Myself, I find doing a "topper" for a walking stick or a "T" handle for a cane an easier task than a carving on the whole stick if you are working at say the kitchen table. My other half will go along with kitchen table carving if I am not trying to wipe out the overhead table lights or the china cabinet with a 5' piece of wood!

My experience with carving a topper or the T handle is to start with a piece of wood, either found or processed, about an 1 1/2" - 2" in diameter on round stock or 1 1/2" - 2" square block by about 12" long. 12" may seem rather long but it leaves room for error and it can be cut down once the carving's complete.

Easy carving woods for me, are the soft maples, sassafras, poplar, aspen, white pine, spruce and of course basswood.

I'm off to the garage to see what I've got in my cut offs box!!


----------



## cobalt

count me in think i will need a bit larger piece than a 2x2 .

It will be lime wood for me . Not sure yet to do a topper or walking stick handle


----------



## CV3

We are on the way we have three. Hope some more of you will jump in. I will be out of reach this weekend. We have had a loss in the family and we will be out of town tell Sunday night. I will check in if I can. But if you have any questions post them There are enough experienced people on the forum to get you a answer.


----------



## cobalt

What species is the wild fowl? it would help me tp plan a finish maybe

I visited a wood turners meeting the other day they do the same thing , difference was they all had to work on a particular size and type of wood, most of these guys seemed to enjoy working on simular projects and sharing ideas.

out of 30 + people there guess over 1/2 of them went for it.The wood was supplied be a member and each person piad for the wood it seems to work well .friendly bunch


----------



## Gloops

Count me in, might not get much time at present having new windows and doors done at home starting Monday, and then will be spending a lot of time at the coast for the summer, and have limited resources there.


----------



## MJC4

Took this piece of silver maple out of the cut off bucket.

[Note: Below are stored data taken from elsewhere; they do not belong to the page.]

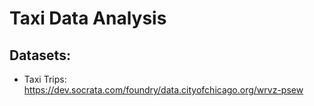 # Taxi Data Analysis

## Datasets: 

* Taxi Trips: https://dev.socrata.com/foundry/data.cityofchicago.org/wrvz-psew
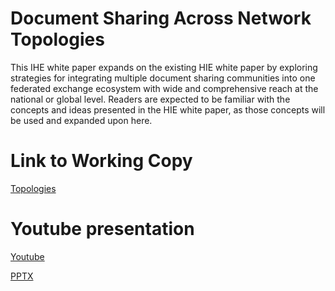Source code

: # Document Sharing Across Network Topologies

This IHE white paper expands on the existing HIE white paper by exploring strategies for integrating multiple document sharing communities into one federated exchange ecosystem with wide and comprehensive reach at the national or global level. Readers are expected to be familiar with the concepts and ideas presented in the HIE white paper, as those concepts will be used and expanded upon here. 

# Link to Working Copy

[Topologies](topologies.md)

# Youtube presentation

[Youtube](https://youtu.be/4nwgg9m2GNI)

[PPTX](https://github.com/IHE/IT-Infrastructure/blob/master/Presentations/Topologies-Public-Comment.pptx)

I believe I will TRY to make a mallard "T" handle out of this piece. about 1 3/4" by 10" long, might be a tad short, we'll see.


----------



## cobalt

I havnt even started yet mark. just trying to finish other peices of.

I dont think the wild fowl is a mallard , its more like a black bellied whistling duck? hope someone will tell me ? even correct me Its just the shape of it makes me wonder


----------



## MJC4

Cobalt, not sure if CV3 was being specie specific with the pattern. Have to see what he had in mind when he returns.


----------



## gdenby

Just now, I'll pass on the project. With the weather finally becoming bearable, I see I have 5 sticks in process, and want to get them out of the way. Also, need to get out to do some harvesting before the sap starts running (perhaps in just a few days.)


----------



## CV3

I was not being specie specific but the drawing is from a old book and is a generic form of a duck in the mallard family of ducks. Which does offer a wide range of colors if any one wants to paint. I hope to get started today. We were gone all weekend. Need to pick the wood.

I hope some of you who are new to carving or think they would like to try carving will take part. This is not a contest. Give it a try.


----------



## cobalt

The project is straight forward , most people shouldnt have any problem doing it ,just a bit of fun. be interesting to see how people tackle it , hope every one submits photos of the making process . It should als be interesting to see what they end up with, from painting to a natural finish, perhaps a bit of burning. . i hope to start next week , need to finish of some currant work


----------



## rdemler

Are power tools considered ok in a carvers world??


----------



## CV3

rdemler said:


> Are power tools considered ok in a carvers world??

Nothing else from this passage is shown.